Now Malachi’s mother Kelly Duckett, 33, who has two other children aged 11 and nine at the school, is calling for greater security measures.

“I felt I had to say something because if it happens again to another child there might not be such a happy ending and I couldn’t have that on my conscience,” she told the Gazette.

“Malachi had to press a button to open the main school door and then another to open a gate in order to escape. Why are the buttons within reach of a five-year-old?”

Kelly was at the school that morning dropping her older son off after an appointment and saw Malachi with his classmates. As she was leaving staff asked if he had followed her out, but it was assumed he had gone to the playground.

When Kelly arrived home at Bishops Tawton there was a message saying he was missing and the police were about to be called. Passersby reported seeing a little boy in Ashleigh Road and then later in Gloster Road.

“He said afterwards he wanted to see me,” said a relieved Kelly.

“He ran from the police because he did not know them and thought he was in trouble. The police were excellent, they were all over Barnstaple and then I got a call from my sister to say she had him.

“I have really drummed into him how dangerous it is, but once a child gets an idea into their head they are going to try and do it.

“As adults we put barriers there for their safety and I feel the school should be doing exactly the same.”

Headteacher Mark Henderson said the incident had been discussed in detail with the family and that in the past two years the school had significantly upgraded its security.

“We now have magnets on our gates, CCTV, and button releases on the doors which are at a height which complies with disability legislation.

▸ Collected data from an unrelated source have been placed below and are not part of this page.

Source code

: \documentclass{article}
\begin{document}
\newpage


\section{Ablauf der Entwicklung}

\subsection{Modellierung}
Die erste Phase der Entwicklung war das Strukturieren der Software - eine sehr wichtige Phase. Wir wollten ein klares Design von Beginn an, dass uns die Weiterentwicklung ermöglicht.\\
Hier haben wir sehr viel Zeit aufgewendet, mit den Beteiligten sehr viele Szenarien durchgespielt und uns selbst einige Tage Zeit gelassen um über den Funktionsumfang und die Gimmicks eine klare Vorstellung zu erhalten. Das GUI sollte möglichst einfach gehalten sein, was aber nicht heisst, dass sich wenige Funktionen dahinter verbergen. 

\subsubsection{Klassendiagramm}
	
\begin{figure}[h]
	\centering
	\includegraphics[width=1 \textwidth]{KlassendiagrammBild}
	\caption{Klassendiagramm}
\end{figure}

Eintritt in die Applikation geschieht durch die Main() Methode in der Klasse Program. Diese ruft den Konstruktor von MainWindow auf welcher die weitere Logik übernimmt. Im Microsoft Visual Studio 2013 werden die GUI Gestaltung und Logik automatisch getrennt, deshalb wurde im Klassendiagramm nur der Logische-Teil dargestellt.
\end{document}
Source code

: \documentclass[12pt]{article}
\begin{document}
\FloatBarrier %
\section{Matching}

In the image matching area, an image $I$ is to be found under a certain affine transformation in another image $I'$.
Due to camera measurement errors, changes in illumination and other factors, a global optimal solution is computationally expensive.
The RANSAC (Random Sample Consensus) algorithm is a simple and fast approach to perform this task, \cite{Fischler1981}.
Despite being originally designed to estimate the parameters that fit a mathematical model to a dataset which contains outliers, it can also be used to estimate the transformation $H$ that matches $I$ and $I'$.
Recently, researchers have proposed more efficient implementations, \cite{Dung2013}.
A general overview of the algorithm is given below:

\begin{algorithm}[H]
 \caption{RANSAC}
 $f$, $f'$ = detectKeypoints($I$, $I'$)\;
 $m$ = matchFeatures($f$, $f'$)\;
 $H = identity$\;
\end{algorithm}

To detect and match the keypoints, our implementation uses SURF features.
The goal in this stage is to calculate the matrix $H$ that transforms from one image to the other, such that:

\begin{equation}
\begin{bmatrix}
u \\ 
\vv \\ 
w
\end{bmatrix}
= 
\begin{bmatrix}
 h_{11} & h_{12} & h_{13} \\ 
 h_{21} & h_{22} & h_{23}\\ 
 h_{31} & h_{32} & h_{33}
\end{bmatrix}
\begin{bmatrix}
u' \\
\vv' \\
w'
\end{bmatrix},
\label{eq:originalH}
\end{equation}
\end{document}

“However you cannot make a school a prison. In this case the pupil hid in the toilets, ran out, managed to hit a door release button and got outside before members of staff could stop him.

“Two members of staff went after him and I immediately notified his family and the police. The police located him but he ran away from them.

“Fortunately the situation was safely resolved and we will be reviewing our security to see if there are any other measures we can take.”